The journey began a year ago when headmaster M Kaliraj noticed a growing curiosity for traditional arts among his pupils. To channel this interest into a disciplined pursuit, he turned to Saravanakanth. “When I approached Saravanakanth to train them, he agreed immediately,” Kaliraj says. “He has never asked for any remuneration and even politely declines when we offer snacks. His commitment to teaching the students has been unwavering.”
Once their training is complete, the students will be equipped to perform at public platforms, including the Kalai Thiruvizha, he adds.
For Saravanakanth, this isn’t a solitary project but a crusade. Over the past few years, he has been teaching the art form for free to over 300 students from government schools.
One of humanity’s oldest percussion instruments, Parai — a hollow wooden frame bound by cowhide and struck with asymmetrical sticks — was once the heartbeat of ancient Tamil society. It was the herald of news, the soul of weddings, the clarion call of festivals, and the invocation of divine spirits during funeral processions. However, centuries of orthodox rigidity stripped its versatility, tethering it solely to the ritual of death and the hands of the Dalit community.
Saravanakanth’s journey into the world of percussion came quite early. As a schoolboy in Thanjavur, he remembers being transfixed the first time he heard the kottu during the annual Draupadi Amman festival. While his brothers gravitated towards academics, he found himself drawn to art forms. “During my teenage, I would accompany my mother to touring talkies just to listen to the songs,” he recalls.
His sonic world was further enriched when his father’s transfer to Sengottai introduced him to the rolling thunder of the chenda melam. These influences quietly shaped his musical sensibility, revealing themselves in small, unconscious gestures — tapping out kottu patterns on doors, humming beats under his breath.
Though he dreamt of working in cinema, parental insistence steered him towards a diploma in computer science. He established a computer centre to anchor himself financially. Yet, the call of the arts remained. He briefly pivoted toward the silver screen, training in film direction, but his cinematic aspirations were cut short in his 30s by a period of health complications.He returned to the classroom as an instructor for polytechnic students. But the embers of his creative spirit were waiting for a single spark. In 2017, a newspaper clipping announcing a two-day Parai workshop in Coimbatore caught his attention, and at nearly 40 years, he arrived with more curiosity than confidence.
“I couldn’t dance well, but the trainer felt my sense of rhythm was right and encouraged me,” he said. Within two weeks, Saravanakanth enrolled in a year-long weekend Parai course in Chennai, meticulously balancing classes with his work, returning, at last, to Parai that had quietly followed him all his life.
As Saravanakanth delved deeper into the craft, he realised that the Parai carried a weight heavier than the wood and hide — how Parai had been historically reduced to a caste marker rather than as a cultural inheritance.
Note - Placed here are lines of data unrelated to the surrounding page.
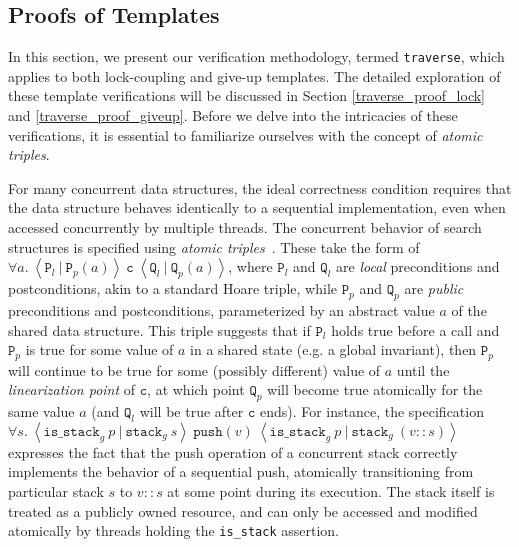 \documentclass[a4paper,UKenglish,cleveref, autoref, thm-restate]{lipics-v2021}
\begin{document}
\subsection{Proofs of Templates} 
In this section, we present our verification methodology, termed \lstinline{traverse}, which applies to both lock-coupling and give-up templates. The detailed exploration of these template verifications will be discussed in Section \ref{traverse_proof_lock} and \ref{traverse_proof_giveup}. Before we delve into the intricacies of these verifications, it is essential to familiarize ourselves with the concept of \emph{atomic triples}.

For many concurrent data structures, the ideal correctness condition requires that the data structure behaves identically to a sequential implementation, even when accessed concurrently by multiple threads. The concurrent behavior of search structures is specified using \emph{atomic triples}~\cite{tada}. These take the form of $\forall a.\ \left\langle \texttt{P}_l\ |\ \texttt{P}_p(a) \right\rangle\ \texttt{c}\ \left\langle \texttt{Q}_l\ |\ \texttt{Q}_p(a)\right\rangle$, where $\texttt{P}_l$ and $\texttt{Q}_l$ are \emph{local} preconditions and postconditions, akin to a standard Hoare triple, while $\texttt{P}_p$ and $\texttt{Q}_p$ are \emph{public} preconditions and postconditions, parameterized by an abstract value $a$ of the shared data structure. This triple suggests that if $\texttt{P}_l$ holds true before a call and $\texttt{P}_p$ is true for some value of $a$ in a shared state (e.g. a global invariant), then $\texttt{P}_p$ will continue to be true for some (possibly different) value of $a$ until the \emph{linearization point} of $\texttt{c}$, at which point $\texttt{Q}_p$ will become true atomically for the same value $a$ (and $\texttt{Q}_l$ will be true after $\texttt{c}$ ends). For instance, the specification
$\forall s.\ \left\langle \texttt{is\_stack}_g\ p\ |\ \texttt{stack}_g\ s\right\rangle\ \texttt{push}(v)\ \left\langle \texttt{is\_stack}_g\ p\ |\ \texttt{stack}_g\ (v::s)\right\rangle$
expresses the fact that the push operation of a concurrent stack correctly implements the behavior of a sequential push, atomically transitioning from particular stack $s$ to $v::s$ at some point during its execution. The stack itself is treated as a publicly owned resource, and can only be accessed and modified atomically by threads holding the \texttt{is\_stack} assertion.
\end{document}
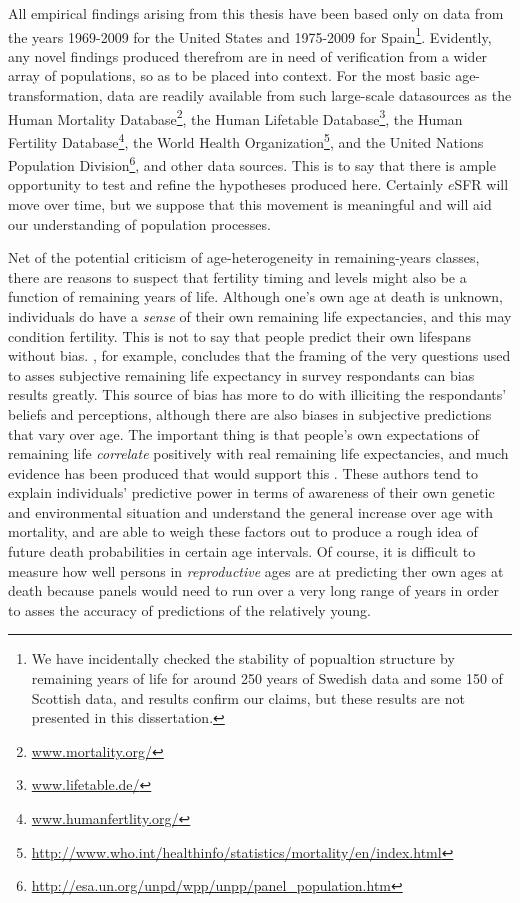 All empirical findings arising from this thesis have been based only on data
from the years 1969-2009 for the United States and 1975-2009 for
Spain\footnote{We have incidentally checked the stability of popualtion
structure by remaining years of life for around 250 years of Swedish data and some 150 of
Scottish data, and results confirm our claims, but these results are not presented in
this dissertation.}. Evidently, any novel findings produced therefrom are in
need of verification from a wider array of populations, so as to be placed into context. For the most basic age-transformation, data are readily available from such large-scale datasources as the Human Mortality Database\footnote{\url{www.mortality.org/}}, the Human Lifetable
Database\footnote{\url{www.lifetable.de/}}, the Human Fertility
Database\footnote{\url{www.humanfertlity.org/}}, the World Health
Organization\footnote{\url{http://www.who.int/healthinfo/statistics/mortality/en/index.html}},
and the United Nations Population
Division\footnote{\url{http://esa.un.org/unpd/wpp/unpp/panel_population.htm}},
and other data sources. This is to say that there is ample opportunity to test
and refine the hypotheses produced here. Certainly $e$SFR will move over time,
but we suppose that this movement is meaningful and will aid our understanding
of population processes.

Net of the potential criticism of age-heterogeneity in remaining-years classes,
there are reasons to suspect that fertility timing and levels might also be
a function of remaining years of life. Although one's own age at death is
unknown, individuals do have a \textit{sense} of their own remaining life
expectancies, and this may condition fertility. This is not to say that people 
predict their own lifespans without bias. \citet{payne2013life}, for example,
concludes that the framing of the very questions used to asses subjective
remaining life expectancy in survey respondants can bias results greatly. This
source of bias has more to do with illiciting the respondants' beliefs and
perceptions, although there are also biases in subjective predictions that vary
over age. The important thing is that people's own expectations of remaining 
life \textit{correlate} positively with real remaining life
expectancies, and much evidence has been produced that would support
this \citep{hurd1995evaluation, mirowsky1999subjective, hurd2002predictive,
perozek2008using, delavande2011differential, post2012longevity}. These authors
tend to explain individuals' predictive power in terms of awareness of
their own genetic and environmental situation and understand the general
increase over age with mortality, and are able to weigh these factors out to
produce a rough idea of future death probabilities in certain age intervals. Of
course, it is difficult to measure how well persons in \textit{reproductive}
ages are at predicting ther own ages at death because panels would need to
run over a very long range of years in order to asses the accuracy of
predictions of the relatively young.

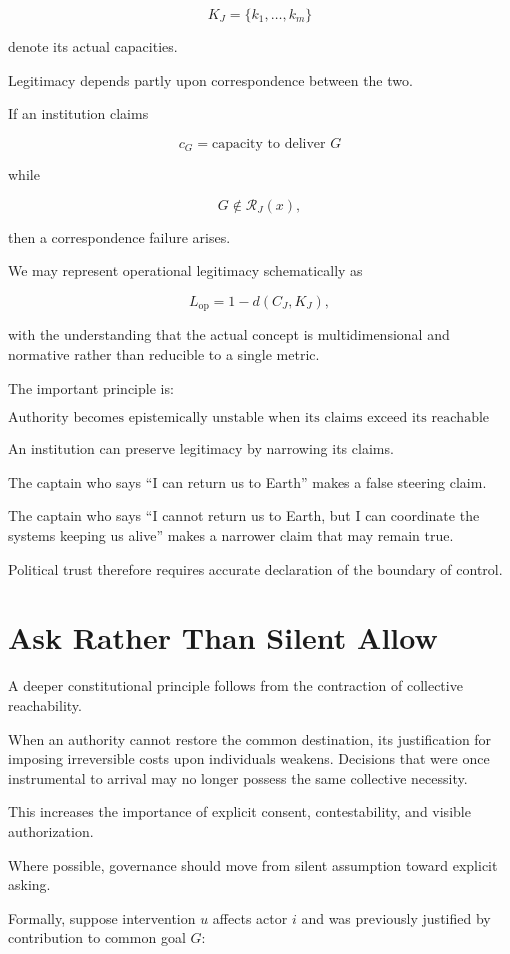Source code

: \documentclass[11pt,oneside]{book}
\theoremstyle{definition}
\theoremstyle{remark}
\newcommand{\R}{\mathcal{R}}
\begin{document}
\[
K_J
=
\{k_1,\ldots,k_m\}
\]

denote its actual capacities.

Legitimacy depends partly upon correspondence between the two.

If an institution claims

\[
c_G=\text{capacity to deliver }G
\]

while

\[
G\notin\R_J(x),
\]

then a correspondence failure arises.

We may represent operational legitimacy schematically as

\[
L_{\mathrm{op}}
=
1-d(C_J,K_J),
\]

with the understanding that the actual concept is multidimensional and normative rather than reducible to a single metric.

The important principle is:

\[
\boxed{
\text{Authority becomes epistemically unstable when its claims exceed its reachable capacities.}
}
\]

An institution can preserve legitimacy by narrowing its claims.

The captain who says ``I can return us to Earth'' makes a false steering claim.

The captain who says ``I cannot return us to Earth, but I can coordinate the systems keeping us alive'' makes a narrower claim that may remain true.

Political trust therefore requires accurate declaration of the boundary of control.

\section{Ask Rather Than Silent Allow}

A deeper constitutional principle follows from the contraction of collective reachability.

When an authority cannot restore the common destination, its justification for imposing irreversible costs upon individuals weakens. Decisions that were once instrumental to arrival may no longer possess the same collective necessity.

This increases the importance of explicit consent, contestability, and visible authorization.

Where possible, governance should move from silent assumption toward explicit asking.

Formally, suppose intervention \(u\) affects actor \(i\) and was previously justified by contribution to common goal \(G\):
\end{document}
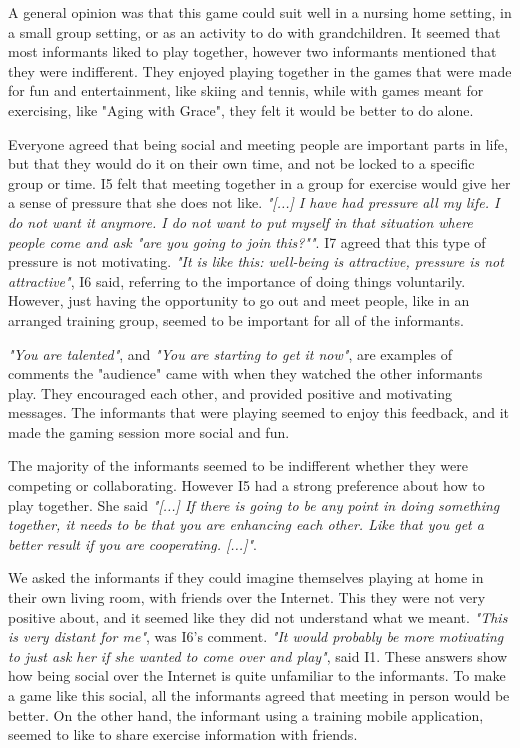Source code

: A general opinion was that this game could suit well in a nursing home setting, in a small group setting, or as an activity to do with grandchildren. It seemed that most informants liked to play together, however two informants mentioned that they were indifferent. They enjoyed playing together in the games that were made for fun and entertainment, like skiing and tennis, while with games meant for exercising, like "Aging with Grace", they felt it would be better to do alone.  

Everyone agreed that being social and meeting people are important parts in life, but that they would do it on their own time, and not be locked to a specific group or time. I5 felt that meeting together in a group for exercise would give her a sense of pressure that she does not like. \emph{"[...] I have had pressure all my life. I do not want it anymore. I do not want to put myself in that situation where people come and ask "are you going to join this?""}. I7 agreed that this type of pressure is not motivating. \emph{"It is like this: well-being is attractive, pressure is not attractive"}, I6 said, referring to the importance of doing things voluntarily. However, just having the opportunity to go out and meet people, like in an arranged training group, seemed to be important for all of the informants. 

\emph{"You are talented"}, and \emph{"You are starting to get it now"}, are examples of comments the "audience" came with when they watched the other informants play. They encouraged each other, and provided positive and motivating messages. The informants that were playing seemed to enjoy this feedback, and it made the gaming session more social and fun.  

The majority of the informants seemed to be indifferent whether they were competing or collaborating. However I5 had a strong preference about how to play together. She said
\emph{"[...] If there is going to be any point in doing something together, it needs to be that you are enhancing each other. Like that you get a better result if you are cooperating. [...]"}.

We asked the informants if they could imagine themselves playing at home in their own living room, with friends over the Internet. This they were not very positive about, and it seemed like they did not understand what we meant. \emph{"This is very distant for me"}, was I6's comment. \emph{"It would probably be more motivating to just ask her if she wanted to come over and play"}, said I1. These answers show how being social over the Internet is quite unfamiliar to the informants. To make a game like this social, all the informants agreed that meeting in person would be better. On the other hand, the informant using a training mobile application, seemed to like to share exercise information with friends.

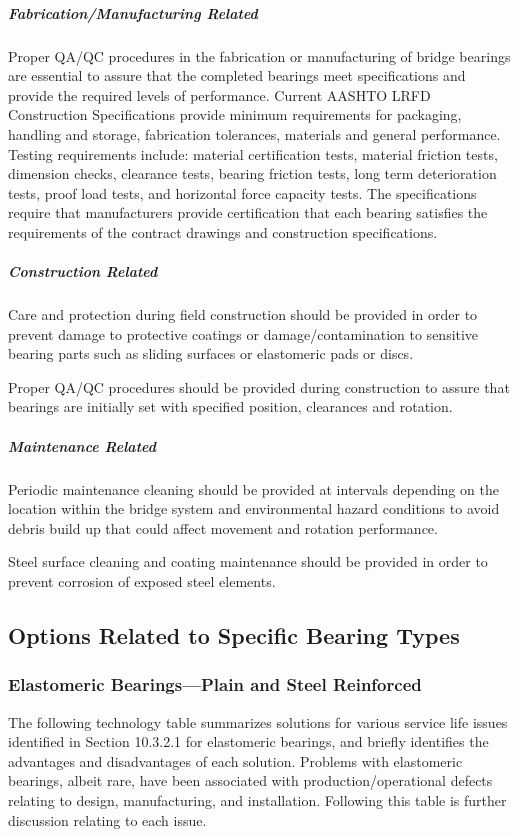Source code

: \subparagraph{Fabrication/Manufacturing Related}
\label{subpar:fabrication-related}
Proper QA/QC procedures in the fabrication or manufacturing of bridge bearings are essential to assure that the
completed bearings meet specifications and provide the required levels of performance. Current AASHTO LRFD Construction Specifications provide minimum requirements for packaging, handling and storage, fabrication
tolerances, materials and general performance. Testing requirements include: material certification tests, material
friction tests, dimension checks, clearance tests, bearing friction tests, long term deterioration tests, proof load tests,
and horizontal force capacity tests. The specifications require that manufacturers provide certification that each
bearing satisfies the requirements of the contract drawings and construction specifications.

\subparagraph{Construction Related}
Care and protection during field construction should be provided in order to prevent damage to protective
coatings or damage/contamination to sensitive bearing parts such as sliding surfaces or elastomeric pads or discs.

Proper QA/QC procedures should be provided during construction to assure that bearings are initially set with
specified position, clearances and rotation.

\subparagraph{Maintenance Related}
Periodic maintenance cleaning should be provided at intervals depending on the location within the bridge
system and environmental hazard conditions to avoid debris build up that could affect movement and rotation
performance.

Steel surface cleaning and coating maintenance should be provided in order to prevent corrosion of exposed steel
elements.


\subsection{Options Related to Specific Bearing Types}

\subsubsection{Elastomeric Bearings—Plain and Steel Reinforced}
The following technology table summarizes solutions for various service life issues identified in Section 10.3.2.1
for elastomeric bearings, and briefly identifies the advantages and disadvantages of each solution. Problems with
elastomeric bearings, albeit rare, have been associated with production/operational defects relating to design,
manufacturing, and installation. Following this table is further discussion relating to each issue.

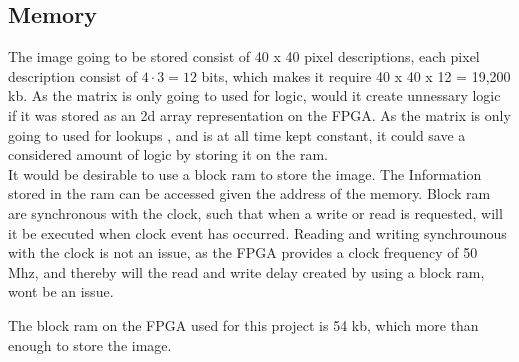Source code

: \subsection{Memory}
The image going to be stored consist of 40 x 40 pixel descriptions, each pixel description consist of $4 \cdot 3 = 12$ bits,  which makes it require 40 x 40 x 12   =  19,200 kb.  As the matrix is only going to used for logic, would it create unnessary logic if it was stored as an 2d array representation on the FPGA. As the matrix is only going to used for lookups , and is at all time kept constant, it could save a considered amount of logic by storing it on the ram. 	\\
It would be desirable to use a block ram to store the image.  The Information stored in the ram can be accessed given the address of the memory. Block ram are synchronous with the clock, such that when a write or read is requested, will it be executed when clock event has occurred. Reading and writing synchrounous with the clock is not an issue, as the FPGA provides a clock frequency of 50 Mhz, and thereby will the read and write delay created by using a block ram, wont be an issue. 

The block ram on the FPGA used for this project is 54 kb, which more than enough to store the image. \cite{FPGA}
The realisation compelled him to form his Parai band. The networks he had built while teaching soon helped him introduce Parai classes to colleges.
“I also educated students about the politics surrounding the art form, following which many of them persuaded their parents to include Parai performances in family weddings and private temple events.”
Despite these triumphs in urban academic circles, Saravanakanth found that the roots of stigma ran deeper in rural pockets. Parents were often hesitant to pay for, or even permit, their children to learn an art form they still associated with inferiority. “That was when I decided to offer free classes in government schools across the district,” he said.
The impact, he notes, has been transformative. “In Sivakasi, nearly 500 households now keep Parai instruments at home,” he said, adding that the art form has taken its rightful place alongside others as a mainstream extracurricular activity.
As the final bell rings, the Parai no longer throws people to the margins but gathers them inside the circle of all. Saravanakanth’s revolution is not fought with rhetoric, but with the steady strike of wood against hide. Each beat cracks a stone in the old fortress of otherisation, each performance bridges a chasm of caste. Today, the nimble fingers of Chinnakamanpatti’s students rewrite history, establishing that art, when returned to its people, has the power to change who gets heard.